Opened 9 months ago

Closed 8 months ago

Last modified 8 months ago

#2978 closed task (fixed)

repo.osgeo.org contains 0 byte files

Reported by: jive Owned by: jive
Priority: critical Milestone: Unplanned
Component: SysAdmin Keywords:
Cc:

Description

Alexander via discuss email list:

We're thankful consumers of osgeo's maven repository, though this morning we noticed that empty files are pulled. Inspecting certain cases, we saw that since this morning files with size 0 seem to be in the repo, e.g. the files here https://repo.osgeo.org/service/rest/repository/browse/release/org/jboss/jboss-parent/36/.

Kévin Belellou has reported via https://osgeo-org.atlassian.net/browse/GEOT-7433

Since this morning (September 7th 2023), we encounter a bug with your Maven Nexus instance (Nexus Repository Manager), that we proxy in our own instance.

A lot of artifacts with size of 0 bytes have appeared in the geonetwork-cache repository, that caused our compile workflows to fail.

Weird thing is that some of these “ghost” artifacts are ours (com.total.* for example).

My theory is that our Nexus asked yours for these artifacts (that you shouldn’t have) and your Nexus somehow created empty ones and returned them.

A minor thing that may be important: all the artifacts in package com.total.* have a classifier like sources, config or javadoc.

Change History (20)

comment:1 by jive, 9 months ago

Frank Gasdorf provides the following troubleshooting:

I recently stumble about this problem to and my investigation is as follows:

  • you a company uses a repository manager and has osger repo as a proxy repo configured AND
  • and internal artefact has been request but is not avaliable in internal repositories, that a http get is set to osgeo repo as well
  • this leads to enties like that with size 0 for each artefact

IMHO it seems to be an issue in nexus configuration and I investigate how to configure filter for proxe repositories in Nexus.

comment:2 by jive, 9 months ago

I am trying to determine if there is anything for me to do as an admin of repo.osgeo.org ?

I would like to determine if this is a cache problem or someone in the community uploading zero-sized files by accident.

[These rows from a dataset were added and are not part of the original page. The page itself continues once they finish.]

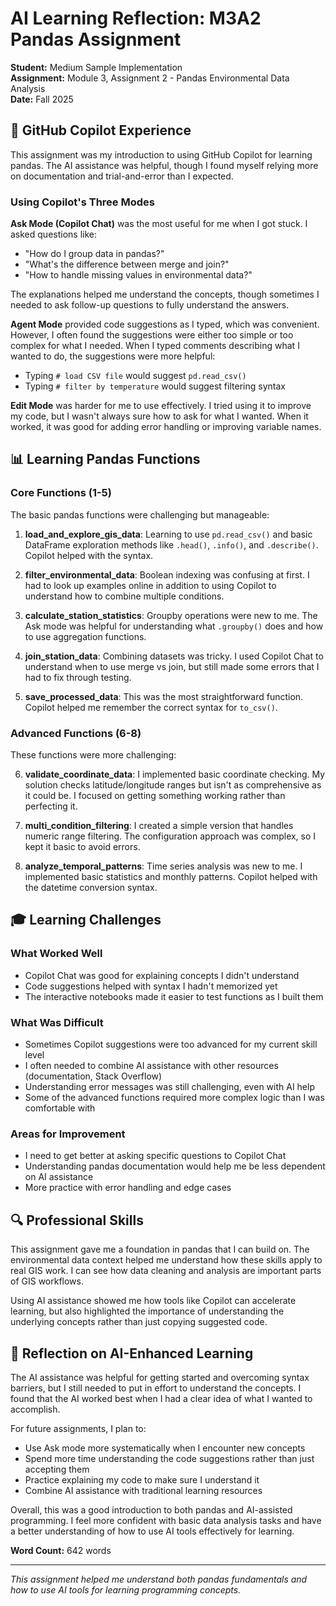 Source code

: # AI Learning Reflection: M3A2 Pandas Assignment

**Student:** Medium Sample Implementation  
**Assignment:** Module 3, Assignment 2 - Pandas Environmental Data Analysis  
**Date:** Fall 2025  

## 🤖 GitHub Copilot Experience

This assignment was my introduction to using GitHub Copilot for learning pandas. The AI assistance was helpful, though I found myself relying more on documentation and trial-and-error than I expected.

### Using Copilot's Three Modes

**Ask Mode (Copilot Chat)** was the most useful for me when I got stuck. I asked questions like:
- "How do I group data in pandas?"
- "What's the difference between merge and join?"
- "How to handle missing values in environmental data?"

The explanations helped me understand the concepts, though sometimes I needed to ask follow-up questions to fully understand the answers.

**Agent Mode** provided code suggestions as I typed, which was convenient. However, I often found the suggestions were either too simple or too complex for what I needed. When I typed comments describing what I wanted to do, the suggestions were more helpful:
- Typing `# load CSV file` would suggest `pd.read_csv()`
- Typing `# filter by temperature` would suggest filtering syntax

**Edit Mode** was harder for me to use effectively. I tried using it to improve my code, but I wasn't always sure how to ask for what I wanted. When it worked, it was good for adding error handling or improving variable names.

## 📊 Learning Pandas Functions

### Core Functions (1-5)

The basic pandas functions were challenging but manageable:

1. **load_and_explore_gis_data**: Learning to use `pd.read_csv()` and basic DataFrame exploration methods like `.head()`, `.info()`, and `.describe()`. Copilot helped with the syntax.

2. **filter_environmental_data**: Boolean indexing was confusing at first. I had to look up examples online in addition to using Copilot to understand how to combine multiple conditions.

3. **calculate_station_statistics**: Groupby operations were new to me. The Ask mode was helpful for understanding what `.groupby()` does and how to use aggregation functions.

4. **join_station_data**: Combining datasets was tricky. I used Copilot Chat to understand when to use merge vs join, but still made some errors that I had to fix through testing.

5. **save_processed_data**: This was the most straightforward function. Copilot helped me remember the correct syntax for `to_csv()`.

### Advanced Functions (6-8)

These functions were more challenging:

6. **validate_coordinate_data**: I implemented basic coordinate checking. My solution checks latitude/longitude ranges but isn't as comprehensive as it could be. I focused on getting something working rather than perfecting it.

7. **multi_condition_filtering**: I created a simple version that handles numeric range filtering. The configuration approach was complex, so I kept it basic to avoid errors.

8. **analyze_temporal_patterns**: Time series analysis was new to me. I implemented basic statistics and monthly patterns. Copilot helped with the datetime conversion syntax.

## 🎓 Learning Challenges

### What Worked Well

- Copilot Chat was good for explaining concepts I didn't understand
- Code suggestions helped with syntax I hadn't memorized yet
- The interactive notebooks made it easier to test functions as I built them

### What Was Difficult

- Sometimes Copilot suggestions were too advanced for my current skill level
- I often needed to combine AI assistance with other resources (documentation, Stack Overflow)
- Understanding error messages was still challenging, even with AI help
- Some of the advanced functions required more complex logic than I was comfortable with

### Areas for Improvement

- I need to get better at asking specific questions to Copilot Chat
- Understanding pandas documentation would help me be less dependent on AI assistance
- More practice with error handling and edge cases

## 🔍 Professional Skills

This assignment gave me a foundation in pandas that I can build on. The environmental data context helped me understand how these skills apply to real GIS work. I can see how data cleaning and analysis are important parts of GIS workflows.

Using AI assistance showed me how tools like Copilot can accelerate learning, but also highlighted the importance of understanding the underlying concepts rather than just copying suggested code.

## 📝 Reflection on AI-Enhanced Learning

The AI assistance was helpful for getting started and overcoming syntax barriers, but I still needed to put in effort to understand the concepts. I found that the AI worked best when I had a clear idea of what I wanted to accomplish.

For future assignments, I plan to:
- Use Ask mode more systematically when I encounter new concepts
- Spend more time understanding the code suggestions rather than just accepting them
- Practice explaining my code to make sure I understand it
- Combine AI assistance with traditional learning resources

Overall, this was a good introduction to both pandas and AI-assisted programming. I feel more confident with basic data analysis tasks and have a better understanding of how to use AI tools effectively for learning.

**Word Count:** 642 words

---

*This assignment helped me understand both pandas fundamentals and how to use AI tools for learning programming concepts.*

Browsing *release* I immediately see junk:

Repository	release
Format	maven2
Component Group	$%7Bbusm.datasync.groupid%7D
Component Name	dataconfig-service
Component Version	$%7Bbusm.version%7D
Path	$%7Bbusm/datasync/groupid%7D/dataconfig-service/$%7Bbusm.version%7D/dataconfig-service-$%7Bbusm.version%7D.pom
Content type	application/xml
File size	0 bytes
Content type	application/xml
File size	0 bytes
Blob created	Wed Sep 06 2023 19:46:12 GMT-0700 (Pacific Daylight Saving Time)
Blob updated	Wed Sep 06 2023 19:46:12 GMT-0700 (Pacific Daylight Saving Time)
Last downloaded	Wed Sep 06 2023
Locally cached	false
Blob reference	cache@EF9560A3-97C6ABE4-329A592F-5E3FCFA2-D8F8BD08:4d71c425-4b81-4dfb-abc2-e05174a8c61d
Containing repo	geonetwork-cache
Uploader	anonymous
Uploader's IP Address	14.137.135.63

This appears to be in geonetwork-cache.

comment:3 by jive, 9 months ago

Yep, the geonetwork-cache seems very troubled, collecting zero byte files on a wide range of topics?!?

Going to focus on this configuration for now.

  • cleanup policy does not allow me to remove based on size (ha!)
  • It is a cache of https://github.com/geonetwork/core-maven-repo
  • GitHub provided guidance that using GitHub as a maven repository was impolite; and the project moved to repo.osgeo.org two years ago.
  • I assume GitHub cut off the use even as a cache yesterday, and the resulting madness has geonetwork-cache collecting timeouts and zero sized files for everyone.

I am going to take geonetwork-cache out of release for now.

comment:4 by jive, 9 months ago

Please test and let me know if that addresses the problem; for everyone but the geonetwork community.

comment:5 by jive, 9 months ago

Owner: changed from sac@… to jive
Priority: normalcritical

comment:6 by fgdrf, 9 months ago

IMHO this ticket has two aspects: The repository setup itself that external request might not be logged on osgeo instance AND the recommend setup on the repository manager that proxy osgeo repositories.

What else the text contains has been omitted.